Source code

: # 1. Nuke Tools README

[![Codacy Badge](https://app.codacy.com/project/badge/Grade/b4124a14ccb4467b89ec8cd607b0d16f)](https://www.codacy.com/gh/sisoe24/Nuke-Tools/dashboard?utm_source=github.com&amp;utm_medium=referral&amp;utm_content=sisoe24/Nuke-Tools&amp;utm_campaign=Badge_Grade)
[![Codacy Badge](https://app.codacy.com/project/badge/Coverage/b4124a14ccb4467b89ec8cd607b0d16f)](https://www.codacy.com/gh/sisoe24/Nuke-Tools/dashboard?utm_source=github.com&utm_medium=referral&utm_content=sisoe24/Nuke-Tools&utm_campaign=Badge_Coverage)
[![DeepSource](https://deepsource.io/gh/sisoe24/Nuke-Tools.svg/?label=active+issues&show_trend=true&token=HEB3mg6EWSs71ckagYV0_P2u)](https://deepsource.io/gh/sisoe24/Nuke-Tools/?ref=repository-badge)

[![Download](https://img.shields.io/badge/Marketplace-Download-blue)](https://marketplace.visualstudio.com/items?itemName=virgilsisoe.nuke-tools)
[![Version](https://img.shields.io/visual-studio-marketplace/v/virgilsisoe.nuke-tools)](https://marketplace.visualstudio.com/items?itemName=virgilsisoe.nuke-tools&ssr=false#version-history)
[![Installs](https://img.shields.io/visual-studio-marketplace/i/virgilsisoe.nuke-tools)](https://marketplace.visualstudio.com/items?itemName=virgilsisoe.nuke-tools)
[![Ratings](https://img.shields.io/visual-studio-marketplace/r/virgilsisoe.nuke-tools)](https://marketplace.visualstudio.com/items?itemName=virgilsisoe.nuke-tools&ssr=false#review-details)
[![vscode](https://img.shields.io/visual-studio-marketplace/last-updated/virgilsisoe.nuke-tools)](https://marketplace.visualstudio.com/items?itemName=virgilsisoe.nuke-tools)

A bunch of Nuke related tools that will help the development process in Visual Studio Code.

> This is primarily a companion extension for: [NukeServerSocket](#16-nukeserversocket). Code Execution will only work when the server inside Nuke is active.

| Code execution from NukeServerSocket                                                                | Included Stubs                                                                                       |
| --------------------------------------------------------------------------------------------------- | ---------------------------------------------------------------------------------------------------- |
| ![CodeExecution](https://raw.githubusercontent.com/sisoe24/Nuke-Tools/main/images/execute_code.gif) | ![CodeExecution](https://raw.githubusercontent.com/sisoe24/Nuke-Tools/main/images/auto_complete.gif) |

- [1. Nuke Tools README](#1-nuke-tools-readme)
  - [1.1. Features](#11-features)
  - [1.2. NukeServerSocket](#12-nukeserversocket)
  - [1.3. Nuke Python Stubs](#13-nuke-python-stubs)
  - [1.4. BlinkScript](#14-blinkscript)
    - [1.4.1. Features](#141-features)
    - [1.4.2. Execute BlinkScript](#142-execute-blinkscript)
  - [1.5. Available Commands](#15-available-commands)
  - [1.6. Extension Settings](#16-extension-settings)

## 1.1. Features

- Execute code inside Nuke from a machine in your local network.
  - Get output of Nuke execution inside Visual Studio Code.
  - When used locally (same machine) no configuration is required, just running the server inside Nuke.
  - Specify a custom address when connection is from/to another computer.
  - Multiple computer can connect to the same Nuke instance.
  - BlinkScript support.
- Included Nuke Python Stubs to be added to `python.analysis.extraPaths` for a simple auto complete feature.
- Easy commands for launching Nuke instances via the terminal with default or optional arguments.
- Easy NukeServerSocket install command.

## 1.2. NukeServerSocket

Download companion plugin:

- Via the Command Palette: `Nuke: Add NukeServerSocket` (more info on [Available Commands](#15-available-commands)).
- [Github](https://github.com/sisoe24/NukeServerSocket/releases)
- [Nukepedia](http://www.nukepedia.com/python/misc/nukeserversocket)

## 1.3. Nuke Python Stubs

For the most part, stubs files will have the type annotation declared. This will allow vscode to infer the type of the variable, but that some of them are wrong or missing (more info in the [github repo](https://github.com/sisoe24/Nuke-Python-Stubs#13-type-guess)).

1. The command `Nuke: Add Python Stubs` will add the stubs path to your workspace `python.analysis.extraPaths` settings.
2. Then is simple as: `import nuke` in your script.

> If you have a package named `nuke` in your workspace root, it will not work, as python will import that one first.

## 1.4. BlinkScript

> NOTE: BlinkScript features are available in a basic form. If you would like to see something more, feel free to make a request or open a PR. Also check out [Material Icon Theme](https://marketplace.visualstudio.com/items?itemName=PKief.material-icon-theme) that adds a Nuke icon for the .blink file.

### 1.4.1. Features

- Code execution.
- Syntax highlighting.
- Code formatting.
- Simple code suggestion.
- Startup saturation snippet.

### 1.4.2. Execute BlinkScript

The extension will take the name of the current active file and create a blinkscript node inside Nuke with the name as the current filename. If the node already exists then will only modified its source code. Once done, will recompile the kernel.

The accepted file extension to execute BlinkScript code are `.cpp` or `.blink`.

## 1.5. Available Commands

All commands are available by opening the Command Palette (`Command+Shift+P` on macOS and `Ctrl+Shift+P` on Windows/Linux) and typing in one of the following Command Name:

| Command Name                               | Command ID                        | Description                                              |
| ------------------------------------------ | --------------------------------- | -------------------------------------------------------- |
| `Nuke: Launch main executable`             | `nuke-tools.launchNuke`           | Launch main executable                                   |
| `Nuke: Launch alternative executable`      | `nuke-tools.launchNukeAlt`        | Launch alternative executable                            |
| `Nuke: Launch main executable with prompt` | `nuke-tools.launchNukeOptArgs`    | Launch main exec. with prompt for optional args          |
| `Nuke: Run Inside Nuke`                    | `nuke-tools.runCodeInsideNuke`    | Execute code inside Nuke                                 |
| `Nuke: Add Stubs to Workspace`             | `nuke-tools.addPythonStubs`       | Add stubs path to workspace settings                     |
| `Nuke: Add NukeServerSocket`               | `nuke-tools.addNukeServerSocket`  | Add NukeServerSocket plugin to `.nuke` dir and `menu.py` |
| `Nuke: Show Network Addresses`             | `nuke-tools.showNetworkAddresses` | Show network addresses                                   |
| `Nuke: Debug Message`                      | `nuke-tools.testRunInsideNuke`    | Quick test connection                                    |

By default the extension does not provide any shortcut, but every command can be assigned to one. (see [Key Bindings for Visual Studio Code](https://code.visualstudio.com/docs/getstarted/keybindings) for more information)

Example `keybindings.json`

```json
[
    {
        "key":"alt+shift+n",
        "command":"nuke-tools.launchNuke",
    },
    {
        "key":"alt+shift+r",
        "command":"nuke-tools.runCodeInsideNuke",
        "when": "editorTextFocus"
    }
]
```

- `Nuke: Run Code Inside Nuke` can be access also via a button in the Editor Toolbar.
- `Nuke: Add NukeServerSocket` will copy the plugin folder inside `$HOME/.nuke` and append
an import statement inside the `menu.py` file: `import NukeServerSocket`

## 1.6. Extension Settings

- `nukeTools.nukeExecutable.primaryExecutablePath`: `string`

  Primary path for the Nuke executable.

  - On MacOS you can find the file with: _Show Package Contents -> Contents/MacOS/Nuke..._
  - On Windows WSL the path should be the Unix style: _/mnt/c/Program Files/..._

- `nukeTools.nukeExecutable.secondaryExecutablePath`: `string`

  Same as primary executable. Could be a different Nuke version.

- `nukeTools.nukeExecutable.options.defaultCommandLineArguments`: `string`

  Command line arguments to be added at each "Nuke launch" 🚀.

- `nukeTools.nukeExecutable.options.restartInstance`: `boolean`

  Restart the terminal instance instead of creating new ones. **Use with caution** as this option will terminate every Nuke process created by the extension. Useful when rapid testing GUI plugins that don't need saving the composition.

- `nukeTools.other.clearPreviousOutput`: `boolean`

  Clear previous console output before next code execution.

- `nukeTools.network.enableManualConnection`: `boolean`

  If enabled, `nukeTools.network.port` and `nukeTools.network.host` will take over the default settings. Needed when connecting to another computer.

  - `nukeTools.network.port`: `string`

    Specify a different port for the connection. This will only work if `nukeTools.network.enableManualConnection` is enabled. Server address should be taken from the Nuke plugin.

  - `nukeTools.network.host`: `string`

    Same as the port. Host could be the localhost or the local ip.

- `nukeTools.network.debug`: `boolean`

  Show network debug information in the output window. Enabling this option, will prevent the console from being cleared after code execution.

****************

**Exercise details:** Only the lines from the one containing "connecting to another computer." through the end of the entries above should be written out, exactly and in full.

**Exercise answer:**
  If enabled, `nukeTools.network.port` and `nukeTools.network.host` will take over the default settings. Needed when connecting to another computer.

  - `nukeTools.network.port`: `string`

    Specify a different port for the connection. This will only work if `nukeTools.network.enableManualConnection` is enabled. Server address should be taken from the Nuke plugin.

  - `nukeTools.network.host`: `string`

    Same as the port. Host could be the localhost or the local ip.

- `nukeTools.network.debug`: `boolean`

  Show network debug information in the output window. Enabling this option, will prevent the console from being cleared after code execution.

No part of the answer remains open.